Brasília (2011): At the request of Gérard Fournier, the 50th Anniversary of Brasilia exhibition was presented in Paris, at the Espace Niemeyer during two months in the spring of 2011.

====Brasilia. Half a Century of the Capital of Brazil (2013)====
Brasilia. Half a Century of the Capital of Brazil is a traveling exhibition on the history of the city through a collection of documents, objects and photographs dating back to the 18th century. The show was held at Espace Niemeyer in Paris and presented a selection of Benoit's works. It also included the 2013 polyptych (A Ausência) The Absence, painted by Benoit. This symbolic work commemorates Oscar Niemeyer's death, occurred in December 2012. It portrays Niemeyer's loft on Copacabana beach, where he lived and worked, alongside Brasilia's cathedral, one of his most iconic projects. According to the painter, the polyptych was made under the influence of Melody Gardot’s music, from her 2012 album The Absence, as well as the composition Nenia by the Italian trumpeter Paolo Fresu.

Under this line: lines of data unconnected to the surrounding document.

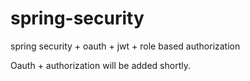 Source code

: # spring-security
spring security + oauth + jwt + role based authorization

Oauth + authorization will be added shortly.
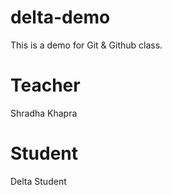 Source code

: # delta-demo
This is a demo for Git &amp; Github class.
# Teacher 
Shradha Khapra
# Student
Delta Student
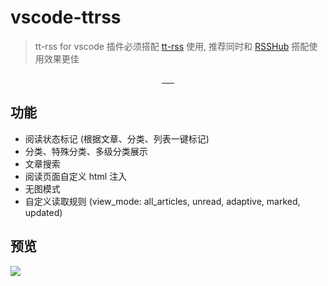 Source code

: # vscode-ttrss

> tt-rss for vscode
> 插件必须搭配 [tt-rss](https://tt-rss.org/) 使用, 推荐同时和 [RSSHub](https://github.com/DIYgod/RSSHub) 搭配使用效果更佳

<p align="center">
  <a href="https://github.com/aooiuu/vscode-ttrss">
    <img
      src="https://img.shields.io/visual-studio-marketplace/v/aooiu.z-rss"
      alt=""
    />
  </a>
  <a href="https://github.com/aooiuu/vscode-ttrss">
    <img
      src="https://img.shields.io/visual-studio-marketplace/d/aooiu.z-rss"
      alt=""
    />
  </a>
    <a href="https://github.com/aooiuu/vscode-ttrss">
    <img
      src="https://img.shields.io/visual-studio-marketplace/i/aooiu.z-rss"
      alt=""
    />
  </a>
  <a href="https://github.com/aooiuu/vscode-ttrss">
    <img src="https://img.shields.io/github/stars/aooiuu/z-rss" alt="" />
  </a>
  <a href="https://github.com/aooiuu/vscode-ttrss">
    <img src="https://img.shields.io/github/forks/aooiuu/z-rss" alt="" />
  </a>
  <a href="https://github.com/aooiuu/vscode-ttrss">
    <img src="https://img.shields.io/github/issues/aooiuu/z-rss" alt="" />
  </a>
</p>

## 功能

- 阅读状态标记 (根据文章、分类、列表一键标记)
- 分类、特殊分类、多级分类展示
- 文章搜索
- 阅读页面自定义 html 注入
- 无图模式
- 自定义读取规则 (view_mode: all_articles, unread, adaptive, marked, updated)

## 预览

![](https://user-images.githubusercontent.com/28108111/178026936-69ecc5bf-86db-4921-9531-234c372093e8.gif)
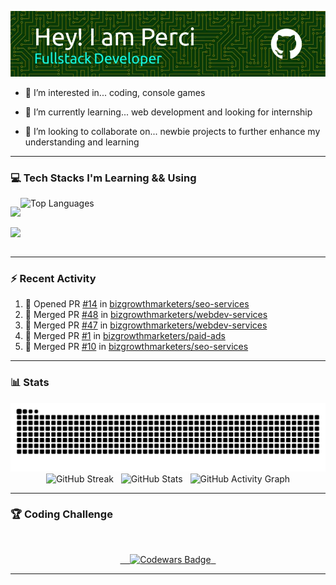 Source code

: ![Header](./images/github-header-image.webp)

- 👀 I’m interested in... coding, console games
  
- 🌱 I’m currently learning... web development and looking for internship
  
- 💞️ I’m looking to collaborate on... newbie projects to further enhance my understanding and learning

---


### 💻 Tech Stacks I'm Learning && Using
<div style="display: flex">

  <div align="center">
    <p align="center">
      <a href="https://github.com/perci-aceron">
        <img src="https://skillicons.dev/icons?i=html,css,js,typescript,git,github" />
      </a>
    </p>
    <p align="center">
      <a href="https://github.com/perci-aceron">
        <img src="https://skillicons.dev/icons?i=mongodb,express,react,nodejs,astro" />
      </a>
    </p>
  </div>

  <div align="center">
    <img src="https://github-readme-stats.vercel.app/api/top-langs/?username=perci-aceron&theme=tokyonight&hide_border=false&include_all_commits=true&count_private=false&layout=compact" alt="Top Languages"/>
  </div>

</div>




---

### :zap: Recent Activity

<!--START_SECTION:activity-->
1. 💪 Opened PR [#14](https://github.com/bizgrowthmarketers/seo-services/pull/14) in [bizgrowthmarketers/seo-services](https://github.com/bizgrowthmarketers/seo-services)
2. 🎉 Merged PR [#48](https://github.com/bizgrowthmarketers/webdev-services/pull/48) in [bizgrowthmarketers/webdev-services](https://github.com/bizgrowthmarketers/webdev-services)
3. 🎉 Merged PR [#47](https://github.com/bizgrowthmarketers/webdev-services/pull/47) in [bizgrowthmarketers/webdev-services](https://github.com/bizgrowthmarketers/webdev-services)
4. 🎉 Merged PR [#1](https://github.com/bizgrowthmarketers/paid-ads/pull/1) in [bizgrowthmarketers/paid-ads](https://github.com/bizgrowthmarketers/paid-ads)
5. 🎉 Merged PR [#10](https://github.com/bizgrowthmarketers/seo-services/pull/10) in [bizgrowthmarketers/seo-services](https://github.com/bizgrowthmarketers/seo-services)
<!--END_SECTION:activity-->

---

### :bar_chart: Stats
<div align="center">
  <img src="https://github.com/perci-aceron/perci-aceron/blob/manual-run-output/only-svg/github-contribution-grid-snake-dark.svg" alt="Github Snake"/>
  <img src="https://github-readme-streak-stats.herokuapp.com/?user=perci-aceron&theme=tokyonight&hide_border=false" alt="GitHub Streak"/>
  <img src="https://github-readme-stats.vercel.app/api?username=perci-aceron&theme=tokyonight&hide_border=false&include_all_commits=true&count_private=false" alt="GitHub Stats"/>
  <img src="https://github-readme-activity-graph.vercel.app/graph?username=perci-aceron&theme=tokyo-night" alt="GitHub Activity Graph"/>
</div> 

  
---


### 🏆 Coding Challenge


<div align="center">
  
  <a href="https://www.codewars.com/users/perci-aceron">
  
    <img src="https://github.r2v.ch/codewars?user=perci-aceron&top_languages=true&hide_clan=true&stroke=%23BB432C&theme=gradient_dark_by_level" alt="Codewars Badge"/>
 
  </a>
  
</div>


---

<!---
perci-aceron/perci-aceron is a ✨ special ✨ repository because its `README.md` (this file) appears on your GitHub profile.
You can click the Preview link to take a look at your changes.
--->
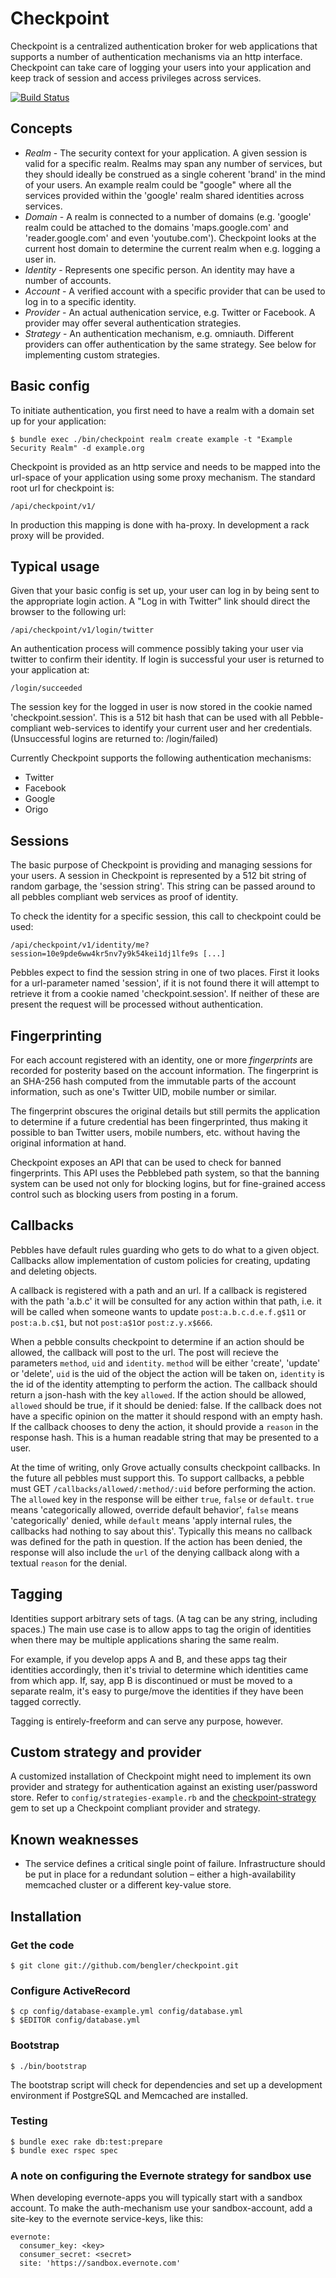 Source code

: # Checkpoint

Checkpoint is a centralized authentication broker for web applications that supports a number of authentication mechanisms via an http interface. Checkpoint can take care of logging your users into your application and keep track of session and access privileges across services.

[![Build Status](https://semaphoreapp.com/api/v1/projects/4e82122fc31c2c679be6aaded3ebc29929c12dcc/27033/badge.png)](https://semaphoreapp.com/projects/1534/branches/27033)

## Concepts

* *Realm* - The security context for your application. A given session is valid for a specific realm. Realms may span any number of services, but they should ideally be construed as a single coherent 'brand' in the mind of your users. An example realm could be "google" where all the services provided within the 'google' realm shared identities across services.
* *Domain* - A realm is connected to a number of domains (e.g. 'google' realm could be attached to the domains 'maps.google.com' and 'reader.google.com' and even 'youtube.com'). Checkpoint looks at the current host domain to determine the current realm when e.g. logging a user in.
* *Identity* - Represents one specific person. An identity may have a number of accounts.
* *Account* - A verified account with a specific provider that can be used to log in to a specific identity.
* *Provider* - An actual authenication service, e.g. Twitter or Facebook. A provider may offer several authentication strategies.
* *Strategy* - An authentication mechanism, e.g. omniauth. Different providers can offer authentication by the same strategy. See below for implementing custom strategies.


## Basic config

To initiate authentication, you first need to have a realm with a domain set up for your application:

    $ bundle exec ./bin/checkpoint realm create example -t "Example Security Realm" -d example.org

Checkpoint is provided as an http service and needs to be mapped into the url-space of your application using some proxy mechanism. The standard root url for checkpoint is:

    /api/checkpoint/v1/

In production this mapping is done with ha-proxy. In development a rack proxy will be provided.

## Typical usage

Given that your basic config is set up, your user can log in by being sent to the appropriate login action. A "Log in with Twitter" link should direct the browser to the following url:

    /api/checkpoint/v1/login/twitter

An authentication process will commence possibly taking your user via twitter to confirm their identity. If login is successful your user is returned to your application at:

    /login/succeeded

The session key for the logged in user is now stored in the cookie named 'checkpoint.session'. This is a 512 bit hash that can be used with all Pebble-compliant web-services to identify your current user and her credentials. (Unsuccessful logins are returned to: /login/failed)

Currently Checkpoint supports the following authentication mechanisms:

* Twitter
* Facebook
* Google
* Origo

## Sessions

The basic purpose of Checkpoint is providing and managing sessions for your users. A session in Checkpoint is represented by a 512 bit string of random garbage, the 'session string'. This string can be passed around to all pebbles compliant web services as proof of identity.

To check the identity for a specific session, this call to checkpoint could be used:

    /api/checkpoint/v1/identity/me?session=10e9pde6ww4kr5nv7y9k54kei1dj1lfe9s [...]

Pebbles expect to find the session string in one of two places. First it looks for a url-parameter named 'session', if it is not found there it will attempt to retrieve it from a cookie named 'checkpoint.session'. If neither of these are present the request will be processed without authentication.

## Fingerprinting

For each account registered with an identity, one or more *fingerprints* are recorded for posterity based on the account information. The fingerprint is an SHA-256 hash computed from the immutable parts of the account information, such as one's Twitter UID, mobile number or similar.

The fingerprint obscures the original details but still permits the application to determine if a future credential has been fingerprinted, thus making it possible to ban Twitter users, mobile numbers, etc. without having the original information at hand.

Checkpoint exposes an API that can be used to check for banned fingerprints. This API uses the Pebblebed path system, so that the banning system can be used not only for blocking logins, but for fine-grained access control such as blocking users from posting in a forum.

## Callbacks

Pebbles have default rules guarding who gets to do what to a given object. Callbacks allow implementation of custom policies for creating, updating and deleting objects.

A callback is registered with a path and an url. If a callback is registered with the path 'a.b.c' it will be consulted for any action within that path, i.e. it will be called when someone wants to update `post:a.b.c.d.e.f.g$11` or `post:a.b.c$1`, but not `post:a$1`or `post:z.y.x$666`.

When a pebble consults checkpoint to determine if an action should be allowed, the callback will post to the url. The post will recieve the parameters `method`, `uid` and `identity`. `method` will be either 'create', 'update' or 'delete', `uid` is the uid of the object the action will be taken on, `identity` is the id of the identity attempting to perform the action. The callback should return a json-hash with the key `allowed`. If the action should be allowed, `allowed` should be true, if it should be denied: false. If the callback does not have a specific opinion on the matter it should respond with an empty hash. If the callback chooses to deny the action, it should provide a `reason` in the response hash. This is a human readable string that may be presented to a user.

At the time of writing, only Grove actually consults checkpoint callbacks. In the future all pebbles must support this. To support callbacks, a pebble must GET `/callbacks/allowed/:method/:uid` before performing the action. The `allowed` key in the response will be either `true`, `false` or `default`. `true` means 'categorically allowed, override default behavior', `false` means 'categorically' denied, while `default` means 'apply internal rules, the callbacks had nothing to say about this'. Typically this means no callback was defined for the path in question. If the action has been denied, the response will also include the `url` of the denying callback along with a textual `reason` for the denial.

## Tagging

Identities support arbitrary sets of tags. (A tag can be any string, including spaces.) The main use case is to allow apps to tag the origin of identities when there may be multiple applications sharing the same realm.

For example, if you develop apps A and B, and these apps tag their identities accordingly, then it's trivial to determine which identities came from which app. If, say, app B is discontinued or must be moved to a separate realm, it's easy to purge/move the identities if they have been tagged correctly.

Tagging is entirely-freeform and can serve any purpose, however.


## Custom strategy and provider

A customized installation of Checkpoint might need to implement its own provider and strategy for authentication against an existing user/password store. Refer to `config/strategies-example.rb` and the [checkpoint-strategy](https://github.com/bengler/checkpoint-strategy) gem to set up a Checkpoint compliant provider and strategy.


## Known weaknesses

* The service defines a critical single point of failure. Infrastructure should be put in place for a redundant solution – either a high-availability memcached cluster or a different key-value store.

## Installation

### Get the code

    $ git clone git://github.com/bengler/checkpoint.git

### Configure ActiveRecord

    $ cp config/database-example.yml config/database.yml
    $ $EDITOR config/database.yml

### Bootstrap

    $ ./bin/bootstrap


The bootstrap script will check for dependencies and set up a development environment if PostgreSQL and Memcached are installed.

### Testing

    $ bundle exec rake db:test:prepare
    $ bundle exec rspec spec

### A note on configuring the Evernote strategy for sandbox use

When developing evernote-apps you will typically start with a sandbox account. To make the auth-mechanism
use your sandbox-account, add a site-key to the evernote service-keys, like this:

    evernote:
      consumer_key: <key>
      consumer_secret: <secret>
      site: 'https://sandbox.evernote.com'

=== Los Angeles and the music of Rickie Lee Jones ===
Tapping different architectural and urban sources, Benoit created in 2007 a series of canvas inspired by Los Angeles, CA, offering a kaleidoscopic nocturne vision of the city.

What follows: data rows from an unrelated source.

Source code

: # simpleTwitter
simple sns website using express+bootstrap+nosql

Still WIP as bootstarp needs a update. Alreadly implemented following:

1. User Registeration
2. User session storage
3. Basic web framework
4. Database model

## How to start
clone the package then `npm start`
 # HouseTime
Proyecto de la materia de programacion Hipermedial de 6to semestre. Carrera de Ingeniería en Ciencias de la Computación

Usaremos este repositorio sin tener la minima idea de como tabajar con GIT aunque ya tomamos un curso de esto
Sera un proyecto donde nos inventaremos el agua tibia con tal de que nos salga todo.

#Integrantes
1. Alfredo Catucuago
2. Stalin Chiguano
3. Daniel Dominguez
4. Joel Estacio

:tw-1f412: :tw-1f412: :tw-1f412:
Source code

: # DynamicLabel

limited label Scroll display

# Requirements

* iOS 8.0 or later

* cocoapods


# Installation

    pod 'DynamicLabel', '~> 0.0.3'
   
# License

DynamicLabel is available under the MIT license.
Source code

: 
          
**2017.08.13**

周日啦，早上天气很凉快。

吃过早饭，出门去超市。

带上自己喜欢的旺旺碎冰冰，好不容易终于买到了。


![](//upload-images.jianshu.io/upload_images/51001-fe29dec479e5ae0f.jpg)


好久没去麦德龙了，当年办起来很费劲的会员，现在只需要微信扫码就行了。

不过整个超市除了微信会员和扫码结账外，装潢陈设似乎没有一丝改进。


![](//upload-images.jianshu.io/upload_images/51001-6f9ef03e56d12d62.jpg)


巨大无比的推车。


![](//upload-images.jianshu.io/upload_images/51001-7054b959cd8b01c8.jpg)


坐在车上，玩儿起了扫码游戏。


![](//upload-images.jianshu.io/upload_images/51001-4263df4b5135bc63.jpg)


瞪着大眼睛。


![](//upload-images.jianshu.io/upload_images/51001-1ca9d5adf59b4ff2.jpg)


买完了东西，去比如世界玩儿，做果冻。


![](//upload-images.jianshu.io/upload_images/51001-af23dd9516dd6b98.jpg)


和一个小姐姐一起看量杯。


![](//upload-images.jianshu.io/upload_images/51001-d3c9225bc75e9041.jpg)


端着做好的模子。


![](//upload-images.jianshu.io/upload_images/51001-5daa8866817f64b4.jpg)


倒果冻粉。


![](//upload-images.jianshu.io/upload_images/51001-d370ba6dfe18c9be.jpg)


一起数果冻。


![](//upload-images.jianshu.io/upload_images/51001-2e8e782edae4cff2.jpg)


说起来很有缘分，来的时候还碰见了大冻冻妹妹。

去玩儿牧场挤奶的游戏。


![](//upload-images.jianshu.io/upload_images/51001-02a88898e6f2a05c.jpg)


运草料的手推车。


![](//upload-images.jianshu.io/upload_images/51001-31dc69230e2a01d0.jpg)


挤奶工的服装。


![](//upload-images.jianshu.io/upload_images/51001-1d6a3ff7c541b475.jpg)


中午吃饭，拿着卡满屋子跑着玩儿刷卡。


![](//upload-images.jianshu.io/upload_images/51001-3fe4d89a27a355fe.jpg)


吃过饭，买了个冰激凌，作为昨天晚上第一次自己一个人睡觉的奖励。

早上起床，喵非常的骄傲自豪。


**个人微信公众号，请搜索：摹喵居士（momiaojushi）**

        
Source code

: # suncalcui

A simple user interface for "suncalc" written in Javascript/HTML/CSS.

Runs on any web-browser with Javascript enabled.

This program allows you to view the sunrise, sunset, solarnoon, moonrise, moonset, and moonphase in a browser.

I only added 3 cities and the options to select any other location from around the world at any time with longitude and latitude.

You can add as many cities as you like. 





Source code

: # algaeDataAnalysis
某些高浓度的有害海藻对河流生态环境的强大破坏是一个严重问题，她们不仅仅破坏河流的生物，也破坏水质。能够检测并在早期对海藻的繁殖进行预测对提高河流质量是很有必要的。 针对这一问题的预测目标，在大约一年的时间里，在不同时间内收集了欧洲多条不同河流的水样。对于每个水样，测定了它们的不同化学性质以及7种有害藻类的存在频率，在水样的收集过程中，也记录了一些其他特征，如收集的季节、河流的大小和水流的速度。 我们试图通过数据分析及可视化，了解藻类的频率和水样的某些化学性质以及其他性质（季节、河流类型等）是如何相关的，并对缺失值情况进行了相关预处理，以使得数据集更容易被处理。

This vision, entitled Sur la Trace des Versants Ouest was inspired by the composition Traces of the Western Slopes by the American musician and composer Rickie Lee Jones, co-written by Sal Bernardi (seventh track on Rickie Lee Jones' 1981 Pirates album). An over eight-minute-long epic, jazzy and symphonic composition, which explores the confluences of Jazz Fusion, Blues and Rock, Traces of the Western Slopes is generally considered one of Rickie Lee Jones's best works of all time.

==== Exhibition: Sur la Trace des Versants Ouest ====
Series of nine large format paintings exhibited in Paris in November 2007.

=== The architecture of Orly Airport ===
In 2003, Benoit produced two canvases, Orly (South), inspired by the Orly Airport in Paris. Designed by the French architect Henri Vicariot, the 1962 building was renamed South Wing after the addition of a West Wing, and the construction of a new airport (Roissy-Charles-de-Gaulle) to the north of Paris.

Back to his Brazilian projects, the artist put aside the Orly airport series for several years. He was not back to the Orly phase until 2008, as he created a series of 11 new paintings under the influence of the jazz singer Shirley Horn, the soundtrack Miles Davis composed for Louis Malle’s film, Lift to the Scaffold, and the soundtracks of Claude Lelouch’s films Live for Life and A Man and a Woman, both composed by Francis Lai.

====Exhibition: Orly (South)====
In 2012, the gallery Dubois Friedland in Brussels presented the Orly (South) exhibition with the support of the French Embassy in Belgium.

Since then Benoit has been working on a sequel to Orly (Sud), with a new series of paintings inspired by Vicariot's works.